Monday Climate Focus: Powering an EV Transition, the Geopolitics and Future of Cobalt, & more
Edition #9
Welcome to another edition of Climate Focus.
I was kicking myself last week for not sharing this really cool simulation game. I am not sure if you have played simulations before and I am not sure how common it is in university.
The one thing that is common though about these simulation games is that it is always used when you have to explain trade-offs in complex systems. This one is no different.
You get to play the role of a City Mayor with the unenviable position of having to save its citizens from breathing unhealthy air. The choices you make will decide the trajectory of Smogtown and its citizens. To make things interesting, your choices will have to strike a balance between popularity and reduction in emissions.
(Pro Tip: You will only choke your city if you make a series of bad decisions. That’s the thing about complex systems - improvements and damages are only incremental at any given time, but exponential when fully complete)
Go ahead, give it a try.
I had written in a previous edition about how insurance companies are uniquely placed to stifle the flow of capital towards fossil fuels. (I cleverly called it bubble-wrap money)

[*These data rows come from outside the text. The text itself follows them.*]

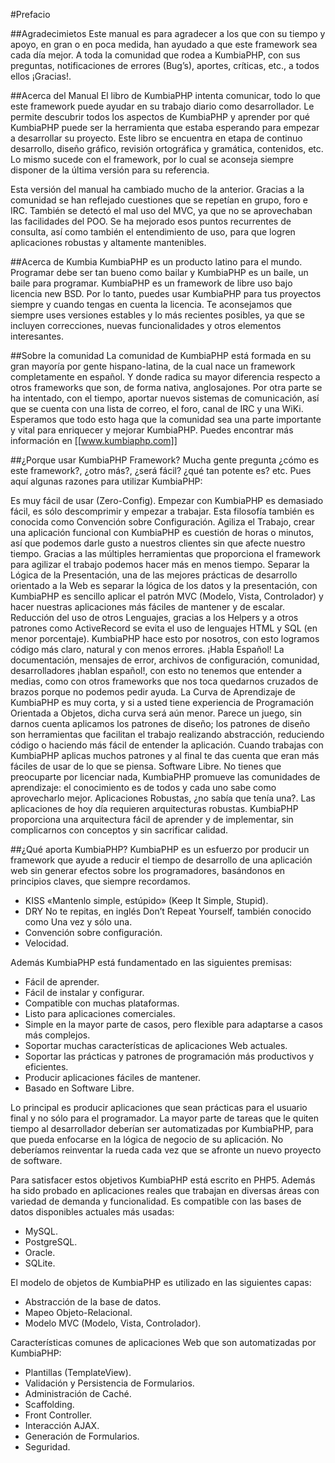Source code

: #Prefacio

##Agradecimietos
Este manual es para agradecer a los que con su tiempo y apoyo, en gran o en poca medida, han ayudado a que este framework sea cada día mejor. A toda la comunidad que rodea a KumbiaPHP, con sus preguntas, notificaciones de errores (Bug’s), aportes, críticas, etc., a todos ellos ¡Gracias!.

##Acerca del Manual
El libro de KumbiaPHP intenta comunicar, todo lo que este framework puede ayudar en su trabajo diario como desarrollador. Le permite descubrir todos los aspectos de KumbiaPHP y aprender por qué KumbiaPHP puede ser la herramienta que estaba esperando para empezar a desarrollar su proyecto. Este libro se encuentra en etapa de continuo desarrollo, diseño gráfico, revisión ortográfica y gramática, contenidos, etc. Lo mismo sucede con el framework, por lo cual se aconseja siempre disponer de la última versión para su referencia.

Esta versión del manual ha cambiado mucho de la anterior. Gracias a la comunidad se han reflejado cuestiones que se repetían en grupo, foro e IRC. También se detectó el mal uso del MVC, ya que no se aprovechaban las facilidades del POO. Se ha mejorado esos puntos recurrentes de consulta, así como también el entendimiento de uso, para que logren aplicaciones robustas y altamente mantenibles.

##Acerca de Kumbia
KumbiaPHP es un producto latino para el mundo. Programar debe ser tan bueno como bailar y KumbiaPHP es un baile, un baile para programar. KumbiaPHP es un framework de libre uso bajo licencia new BSD. Por lo tanto, puedes usar KumbiaPHP para tus proyectos siempre y cuando tengas en cuenta la licencia. Te aconsejamos que siempre uses versiones estables y lo más recientes posibles, ya que se incluyen correcciones, nuevas funcionalidades y otros elementos interesantes.

##Sobre la comunidad
La comunidad de KumbiaPHP está formada en su gran mayoría por gente hispano-latina, de la cual nace un framework completamente en español. Y donde radica su mayor diferencia respecto a otros frameworks que son, de forma nativa, anglosajones. Por otra parte se ha intentado, con el tiempo, aportar nuevos sistemas de comunicación, así que se cuenta con una lista de correo, el foro, canal de IRC y una WiKi. Esperamos que todo esto haga que la comunidad sea una parte importante y vital para enriquecer y mejorar KumbiaPHP.
Puedes encontrar más información en [[www.kumbiaphp.com]]

##¿Porque usar KumbiaPHP Framework?
Mucha gente pregunta ¿cómo es este framework?, ¿otro más?, ¿será fácil? ¿qué tan potente es? etc. Pues aquí algunas razones para utilizar KumbiaPHP:

Es muy fácil de usar (Zero-Config). Empezar con KumbiaPHP es demasiado fácil, es sólo descomprimir y empezar a trabajar. Esta filosofía también es conocida como Convención sobre Configuración.
Agiliza el Trabajo, crear una aplicación funcional con KumbiaPHP es cuestión de horas o minutos, así que podemos darle gusto a nuestros clientes sin que afecte nuestro tiempo. Gracias a las múltiples herramientas que proporciona el framework para agilizar el trabajo podemos hacer más en menos tiempo.
Separar la Lógica de la Presentación, una de las mejores prácticas de desarrollo orientado a la Web es separar la lógica de los datos y la presentación, con KumbiaPHP es sencillo aplicar el patrón MVC (Modelo, Vista, Controlador) y hacer nuestras aplicaciones más fáciles de mantener y de escalar.
Reducción del uso de otros Lenguajes, gracias a los Helpers y a otros patrones como ActiveRecord se evita el uso de lenguajes HTML y SQL (en menor porcentaje). KumbiaPHP hace esto por nosotros, con esto logramos código más claro, natural y con menos errores.
¡Habla Español! La documentación, mensajes de error, archivos de configuración, comunidad, desarrolladores ¡hablan español!, con esto no tenemos que entender a medias, como con otros frameworks que nos toca quedarnos cruzados de brazos porque no podemos pedir ayuda.
La Curva de Aprendizaje de KumbiaPHP es muy corta, y si a usted tiene experiencia de Programación Orientada a Objetos, dicha curva será aún menor.
Parece un juego, sin darnos cuenta aplicamos los patrones de diseño; los patrones de diseño son herramientas que facilitan el trabajo realizando abstracción, reduciendo código o haciendo más fácil de entender la aplicación. Cuando trabajas con KumbiaPHP aplicas muchos patrones y al final te das cuenta que eran más fáciles de usar de lo que se piensa.
Software Libre. No tienes que preocuparte por licenciar nada, KumbiaPHP promueve las comunidades de aprendizaje: el conocimiento es de todos y cada uno sabe como aprovecharlo mejor.
Aplicaciones Robustas, ¿no sabía que tenía una?. Las aplicaciones de hoy día requieren arquitecturas robustas. KumbiaPHP proporciona una arquitectura fácil de aprender y de implementar, sin complicarnos con conceptos y sin sacrificar calidad.

##¿Qué aporta KumbiaPHP?
KumbiaPHP es un esfuerzo por producir un framework que ayude a reducir el tiempo de desarrollo de una aplicación web sin generar efectos sobre los programadores, basándonos en principios claves, que siempre recordamos.

- KISS «Mantenlo simple, estúpido» (Keep It Simple, Stupid).
- DRY No te repitas, en inglés Don’t Repeat Yourself, también conocido como Una vez y sólo una.
- Convención sobre configuración.
- Velocidad.

Además KumbiaPHP está fundamentado en las siguientes premisas:
- Fácil de aprender.
- Fácil de instalar y configurar.
- Compatible con muchas plataformas.
- Listo para aplicaciones comerciales.
- Simple en la mayor parte de casos, pero flexible para adaptarse a casos más complejos.
- Soportar muchas características de aplicaciones Web actuales.
- Soportar las prácticas y patrones de programación más productivos y eficientes.
- Producir aplicaciones fáciles de mantener.
- Basado en Software Libre.

Lo principal es producir aplicaciones que sean prácticas para el usuario final y no sólo para el programador. La mayor parte de tareas que le quiten tiempo al desarrollador deberían ser automatizadas por KumbiaPHP, para que pueda enfocarse en la lógica de negocio de su aplicación. No deberíamos reinventar la rueda cada vez que se afronte un nuevo proyecto de software.

Para satisfacer estos objetivos KumbiaPHP está escrito en PHP5. Además ha sido probado en aplicaciones reales que trabajan en diversas áreas con variedad de demanda y funcionalidad. Es compatible con las bases de datos disponibles actuales más usadas:

- MySQL.
- PostgreSQL.
- Oracle.
- SQLite.

El modelo de objetos de KumbiaPHP es utilizado en las siguientes capas:

- Abstracción de la base de datos.
- Mapeo Objeto-Relacional.
- Modelo MVC (Modelo, Vista, Controlador).

Características comunes de aplicaciones Web que son automatizadas por KumbiaPHP:

- Plantillas (TemplateView).
- Validación y Persistencia de Formularios.
- Administración de Caché.
- Scaffolding.
- Front Controller.
- Interacción AJAX.
- Generación de Formularios.
- Seguridad.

Recently, the NY Times interviewed Thomas Buberl, the CEO of AXA, the French Insurance company. It is a fantastic read and one that sheds light on promising developments in accelerating our low-carbon transition.
Here is a short teaser:
Why do you believe that underwriting is the key to driving out the coal industry?

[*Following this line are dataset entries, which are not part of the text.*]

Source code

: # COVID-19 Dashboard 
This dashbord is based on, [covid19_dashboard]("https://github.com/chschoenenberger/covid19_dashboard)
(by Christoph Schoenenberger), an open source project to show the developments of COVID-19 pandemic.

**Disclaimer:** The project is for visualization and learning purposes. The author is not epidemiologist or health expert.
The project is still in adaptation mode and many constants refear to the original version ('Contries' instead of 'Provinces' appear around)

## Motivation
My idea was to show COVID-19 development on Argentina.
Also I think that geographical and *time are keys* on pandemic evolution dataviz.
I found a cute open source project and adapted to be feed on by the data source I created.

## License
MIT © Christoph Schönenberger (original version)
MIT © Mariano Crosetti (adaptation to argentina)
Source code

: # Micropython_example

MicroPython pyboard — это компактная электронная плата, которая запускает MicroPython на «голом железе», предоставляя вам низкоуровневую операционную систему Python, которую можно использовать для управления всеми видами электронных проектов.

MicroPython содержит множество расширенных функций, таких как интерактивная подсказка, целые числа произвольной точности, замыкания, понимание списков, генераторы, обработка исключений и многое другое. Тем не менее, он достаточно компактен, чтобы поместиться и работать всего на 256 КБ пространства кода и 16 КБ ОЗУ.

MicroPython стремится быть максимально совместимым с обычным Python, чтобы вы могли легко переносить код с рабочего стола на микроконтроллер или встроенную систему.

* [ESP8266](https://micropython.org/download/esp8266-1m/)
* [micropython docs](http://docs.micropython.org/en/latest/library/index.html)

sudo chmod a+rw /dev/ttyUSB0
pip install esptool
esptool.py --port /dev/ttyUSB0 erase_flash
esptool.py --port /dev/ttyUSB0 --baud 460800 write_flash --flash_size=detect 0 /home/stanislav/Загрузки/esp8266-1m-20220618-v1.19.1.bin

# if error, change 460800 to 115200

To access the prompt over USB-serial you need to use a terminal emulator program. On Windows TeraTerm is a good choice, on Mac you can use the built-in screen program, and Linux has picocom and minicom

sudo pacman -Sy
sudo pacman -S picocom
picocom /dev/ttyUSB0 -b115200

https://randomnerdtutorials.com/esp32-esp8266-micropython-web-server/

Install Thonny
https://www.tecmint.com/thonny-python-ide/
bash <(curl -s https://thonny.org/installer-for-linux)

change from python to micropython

Even if all the insurers say, “We don’t invest in coal anymore,” even if all the banks say, “We don’t invest in coal anymore,” there is still private individuals who say, “I’ll give you the money for coal.” Whereas on the insurance side, if you don’t have the insurance, you will have no financing — whether it’s private, public, from an insurer, from an asset manager, whatever.
[…]
In 20 years, will major insurance companies be underwriting coal? You don’t need to wait 20 years for that.
As with most fantastic reads (except what you are reading here 😎), it is hiding behind a paywall. I can gift this article to 4 people by the end of this month, and this count resets to 10 in a few days. Write to me if you would like to read it and I will happily oblige.
Right. That was a fairly long prologue.
Let’s get to business. It is a little topical this week and I hope you find it interesting.
Powering an Electric Vehicle Transition
Before the COP26, Boris Johnson spoke about his four-point climate agenda so many times that I sometimes hear it when I am alone in my living room. It was coal, cars, cash, and contribution.
Here is a short excerpt from Edition #7 where I spoke about what the UK Presidency managed to achieve with cars. (You will get varying response on how successful they were on the other three).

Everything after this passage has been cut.